I love this stuff! This the stuff I read about in the magazines as a kid but there was never any stock numbers in articles. I'm impressed how close the L82 was using smoggers, everyone claims smoggers won't make any power at all. I still have n old 350 from back in day when I was young, it's had several configurations over the almost 30 years I've had, it has 2.02/1.60 valves, bowl ported and smoothed runners 993's, 9.1 flats and 232°/.480 Howards ( "max torque" 112031-08 flat tappet cam the absolute BEST sbc basic hot rod cam I've ever used no question, great power evil rough idle without low rpm driveability problems) original torker and I still think it runs pretty strong today regardless of what forum guys claim. Years ago Super Chevy built a smogger 350 that made 365hp with similar specs. I always guessed hp between 325 to 350 area. Maby optimistic but it always felt oddly lively for what it was. Keep up the cool content!

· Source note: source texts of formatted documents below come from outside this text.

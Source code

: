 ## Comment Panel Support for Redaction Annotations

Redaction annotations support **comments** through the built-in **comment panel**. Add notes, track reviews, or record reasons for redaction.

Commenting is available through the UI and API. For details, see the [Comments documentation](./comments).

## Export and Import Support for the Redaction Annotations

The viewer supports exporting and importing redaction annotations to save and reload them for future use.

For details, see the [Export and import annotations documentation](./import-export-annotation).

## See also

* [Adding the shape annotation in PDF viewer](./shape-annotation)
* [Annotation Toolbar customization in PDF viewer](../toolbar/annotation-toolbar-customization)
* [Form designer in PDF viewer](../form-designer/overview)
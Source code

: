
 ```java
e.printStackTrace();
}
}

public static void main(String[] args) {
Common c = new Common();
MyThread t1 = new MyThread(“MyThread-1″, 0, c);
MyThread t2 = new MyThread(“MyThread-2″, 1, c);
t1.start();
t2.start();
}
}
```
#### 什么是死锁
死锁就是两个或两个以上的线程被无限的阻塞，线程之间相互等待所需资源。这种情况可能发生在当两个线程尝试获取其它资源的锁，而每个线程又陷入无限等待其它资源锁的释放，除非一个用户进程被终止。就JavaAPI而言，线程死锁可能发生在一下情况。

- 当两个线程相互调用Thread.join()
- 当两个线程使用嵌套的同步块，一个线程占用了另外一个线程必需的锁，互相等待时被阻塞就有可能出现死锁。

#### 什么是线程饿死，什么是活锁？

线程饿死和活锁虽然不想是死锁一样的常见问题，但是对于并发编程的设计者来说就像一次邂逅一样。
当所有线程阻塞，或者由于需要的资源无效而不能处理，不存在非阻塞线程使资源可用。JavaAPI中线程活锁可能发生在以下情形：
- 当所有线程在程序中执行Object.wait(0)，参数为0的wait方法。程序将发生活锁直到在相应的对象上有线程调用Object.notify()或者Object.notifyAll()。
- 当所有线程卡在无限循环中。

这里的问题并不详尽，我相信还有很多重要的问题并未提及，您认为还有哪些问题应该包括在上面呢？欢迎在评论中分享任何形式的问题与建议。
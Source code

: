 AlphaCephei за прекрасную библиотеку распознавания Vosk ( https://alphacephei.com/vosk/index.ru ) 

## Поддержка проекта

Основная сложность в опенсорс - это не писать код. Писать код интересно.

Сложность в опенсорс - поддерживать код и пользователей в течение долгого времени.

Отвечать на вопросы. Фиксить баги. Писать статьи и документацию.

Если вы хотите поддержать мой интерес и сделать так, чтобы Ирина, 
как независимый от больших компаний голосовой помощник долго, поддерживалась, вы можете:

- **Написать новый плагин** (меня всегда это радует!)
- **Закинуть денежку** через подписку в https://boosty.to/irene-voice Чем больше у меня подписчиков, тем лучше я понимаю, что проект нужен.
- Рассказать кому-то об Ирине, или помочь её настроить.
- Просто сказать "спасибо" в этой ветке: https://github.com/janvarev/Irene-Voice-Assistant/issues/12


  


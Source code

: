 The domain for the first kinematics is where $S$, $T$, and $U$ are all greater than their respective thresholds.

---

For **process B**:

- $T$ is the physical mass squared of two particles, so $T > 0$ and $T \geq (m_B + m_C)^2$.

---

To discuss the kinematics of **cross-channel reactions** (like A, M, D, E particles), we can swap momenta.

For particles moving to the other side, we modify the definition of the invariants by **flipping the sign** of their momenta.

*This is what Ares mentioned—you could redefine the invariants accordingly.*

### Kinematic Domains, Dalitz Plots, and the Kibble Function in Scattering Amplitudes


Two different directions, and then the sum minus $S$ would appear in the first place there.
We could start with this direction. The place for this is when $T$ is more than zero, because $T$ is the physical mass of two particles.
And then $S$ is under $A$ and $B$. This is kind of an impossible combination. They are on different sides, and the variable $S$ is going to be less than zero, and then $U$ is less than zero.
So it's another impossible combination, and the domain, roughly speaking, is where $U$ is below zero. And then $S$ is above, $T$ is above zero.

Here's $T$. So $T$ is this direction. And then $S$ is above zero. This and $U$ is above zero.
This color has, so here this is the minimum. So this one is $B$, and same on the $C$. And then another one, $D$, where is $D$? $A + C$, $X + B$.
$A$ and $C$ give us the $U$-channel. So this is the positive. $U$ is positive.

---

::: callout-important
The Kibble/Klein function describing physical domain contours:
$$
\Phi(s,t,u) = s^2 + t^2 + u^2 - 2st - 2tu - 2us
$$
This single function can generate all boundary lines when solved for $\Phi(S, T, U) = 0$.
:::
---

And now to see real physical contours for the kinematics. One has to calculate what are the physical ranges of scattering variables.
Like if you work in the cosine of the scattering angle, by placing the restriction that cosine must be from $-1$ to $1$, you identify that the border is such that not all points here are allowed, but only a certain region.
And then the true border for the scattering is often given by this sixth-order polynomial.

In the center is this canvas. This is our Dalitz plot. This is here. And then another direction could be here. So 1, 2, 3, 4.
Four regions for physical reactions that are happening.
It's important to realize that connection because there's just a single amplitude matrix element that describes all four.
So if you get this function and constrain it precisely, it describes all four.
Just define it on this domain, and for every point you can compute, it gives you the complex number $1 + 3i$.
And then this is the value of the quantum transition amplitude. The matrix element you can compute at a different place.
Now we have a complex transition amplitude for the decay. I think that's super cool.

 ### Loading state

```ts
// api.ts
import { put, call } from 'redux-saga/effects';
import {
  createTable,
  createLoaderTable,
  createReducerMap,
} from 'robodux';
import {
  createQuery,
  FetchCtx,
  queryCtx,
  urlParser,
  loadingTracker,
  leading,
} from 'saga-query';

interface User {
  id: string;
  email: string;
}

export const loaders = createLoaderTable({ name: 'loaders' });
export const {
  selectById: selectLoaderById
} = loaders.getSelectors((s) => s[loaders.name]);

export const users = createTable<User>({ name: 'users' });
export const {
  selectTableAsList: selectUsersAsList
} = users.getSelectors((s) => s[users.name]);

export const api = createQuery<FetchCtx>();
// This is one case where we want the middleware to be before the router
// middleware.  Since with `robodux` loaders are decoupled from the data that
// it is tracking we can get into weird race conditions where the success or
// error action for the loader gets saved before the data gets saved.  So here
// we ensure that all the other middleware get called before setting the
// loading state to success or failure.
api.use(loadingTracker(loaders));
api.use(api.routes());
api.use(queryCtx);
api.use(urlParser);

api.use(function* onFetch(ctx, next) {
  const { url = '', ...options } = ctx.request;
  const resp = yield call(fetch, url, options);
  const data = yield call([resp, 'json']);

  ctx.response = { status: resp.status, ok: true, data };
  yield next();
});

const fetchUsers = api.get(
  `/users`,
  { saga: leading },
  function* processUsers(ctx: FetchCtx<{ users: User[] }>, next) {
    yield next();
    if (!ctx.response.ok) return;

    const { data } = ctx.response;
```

@Hulagan 808 I have it in my daily driver 92 c1500 the only thing I went a little aggressive on the converter at 2500 for a driver it wasn't necessary and it stalls higher than 2500 because it makes more Tq than I assumed it would and rear gears. But light throttle It still chugs away nice aat good decent low rpm, i could have stayed at stock or slightly over stock stall with this cam I think and has great mid top end pull, realllly broad powerband pulls nice even in a 4000lb truck with 3.08 (my attempt at some MPG gears! and 9:1 compression . All with that nice lumpy idle. I've tried a pile of cams in that 350 the closest thing else was lunati bracket master 280 that was pretty good all around decent low end Tq but not like this one. Has a Comp magnum 292 when that 350 was in my lifted square body an yikes to much cam it was absolutely dead below 2500 but did pull on top nice and a badass extream idle, same with crane Saturday night special short track cam awful no low no top all mid kinda boring.. the Crane fireball 2 25 years ago was pretty good but kinda tame. I've always wanted to try my combo in a car like Nova or Camaro I think it would be great even as a daily driver. Howard's hit a home run with that cam it would be perfect for your combo.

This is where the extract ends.